An international team of scientists has made a first attempt at estimating the extent to which climate change may have contributed to April’s storms. The researchers didn’t manage to pin down a connection precisely, though in their analysis, they did highlight one known driver of heavy rain in the region: above-normal ocean temperatures.
Large parts of the Indian, Pacific and Atlantic Oceans have been hotter than usual recently, in part because of El Niño and other natural weather cycles, and in part because of human-induced warming.
When looking only at El Niño years, the scientists estimated that storm events as infrequent as this month’s delivered 10 percent to 40 percent more rain to the region than they would have in a world that hadn’t been warmed by human activities.
“Rainfall, in general, is getting more extreme,” said Mansour Almazroui, a climate scientist at King Abdulaziz University in Jeddah, Saudi Arabia, and one of the researchers who contributed to the analysis.
The analysis was conducted by scientists affiliated with World Weather Attribution, a research collaboration that studies extreme weather events shortly after they occur.
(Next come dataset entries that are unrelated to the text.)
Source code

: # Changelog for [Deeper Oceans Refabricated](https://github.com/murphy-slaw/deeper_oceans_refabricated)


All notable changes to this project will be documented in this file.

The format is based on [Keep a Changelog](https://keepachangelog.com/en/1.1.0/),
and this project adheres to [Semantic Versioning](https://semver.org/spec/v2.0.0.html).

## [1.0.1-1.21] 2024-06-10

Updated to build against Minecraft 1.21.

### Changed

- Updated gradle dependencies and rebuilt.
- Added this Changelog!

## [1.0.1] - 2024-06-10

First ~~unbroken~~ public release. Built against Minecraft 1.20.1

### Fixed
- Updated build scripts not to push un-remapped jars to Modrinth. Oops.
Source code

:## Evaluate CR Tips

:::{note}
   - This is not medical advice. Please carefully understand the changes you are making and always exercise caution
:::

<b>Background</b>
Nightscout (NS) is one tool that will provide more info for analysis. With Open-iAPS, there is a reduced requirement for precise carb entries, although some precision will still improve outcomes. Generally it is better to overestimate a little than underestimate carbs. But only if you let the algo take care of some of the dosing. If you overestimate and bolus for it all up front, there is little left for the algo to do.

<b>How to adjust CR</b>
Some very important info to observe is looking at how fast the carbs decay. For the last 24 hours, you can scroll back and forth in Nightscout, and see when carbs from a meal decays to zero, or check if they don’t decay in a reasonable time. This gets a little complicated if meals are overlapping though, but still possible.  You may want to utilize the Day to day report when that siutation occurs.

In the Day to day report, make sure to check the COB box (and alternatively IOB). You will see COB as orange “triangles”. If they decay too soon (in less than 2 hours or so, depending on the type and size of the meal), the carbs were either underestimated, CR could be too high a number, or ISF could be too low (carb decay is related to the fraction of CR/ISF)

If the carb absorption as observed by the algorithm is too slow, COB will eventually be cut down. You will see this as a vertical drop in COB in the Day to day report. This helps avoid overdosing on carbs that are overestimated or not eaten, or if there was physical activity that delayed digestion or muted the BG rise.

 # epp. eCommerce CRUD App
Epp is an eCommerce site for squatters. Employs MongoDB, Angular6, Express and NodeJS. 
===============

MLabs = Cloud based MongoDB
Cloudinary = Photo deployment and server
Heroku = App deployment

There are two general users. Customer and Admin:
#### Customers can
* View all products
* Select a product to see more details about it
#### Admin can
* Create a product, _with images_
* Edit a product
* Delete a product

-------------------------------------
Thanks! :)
Their findings about this month’s rains haven’t yet been peer reviewed, but are based on standardized methods.
The role of cloud seeding isn’t clear.
The U.A.E. has for decades worked to increase rainfall and boost water supplies by seeding clouds. Essentially, this involves shooting particles into clouds to encourage the moisture to gather into larger, heavier droplets, ones that are more likely to fall as rain or snow.
Cloud seeding and other rain-enhancement methods have been tried across the world, including in Australia, China, India, Israel, South Africa and the United States. Studies have found that these operations can, at best, affect precipitation modestly — enough to turn a downpour into a bigger downpour, but probably not a drizzle into a deluge.
Still, experts said pinning down how much seeding might have contributed to this month’s storms would require detailed study.
“In general, it is quite a challenge to assess the impact of seeding,” said Luca Delle Monache, a climate scientist at the Scripps Institution of Oceanography in La Jolla, Calif. Dr. Delle Monache has been leading efforts to use artificial intelligence to improve the U.A.E.’s rain-enhancement program.
An official with the U.A.E.’s National Center of Meteorology, Omar Al Yazeedi, told news outlets that the agency didn’t conduct any seeding during the latest storms. His statements didn’t make clear, however, whether that was also true in the hours or days before.
Mr. Al Yazeedi didn’t respond to emailed questions from The New York Times, and Adel Kamal, a spokesman for the center, didn’t have further comment.
Cities in dry places just aren’t designed for floods.
Wherever it happens, flooding isn’t just a matter of how much rain comes down. It’s also about what happens to all that water once it’s on the ground — most critically, in the places people live.
Cities in arid regions often aren’t designed to drain very effectively. In these areas, paved surfaces block rain from seeping into the earth below, forcing it into drainage systems that can easily become overwhelmed.
One recent study of Sharjah, the capital of the third-largest emirate in the U.A.E., found that the city’s rapid growth over the past half century had made it vulnerable to flooding at far lower levels of rain than before.
Omnia Al Desoukie contributed reporting.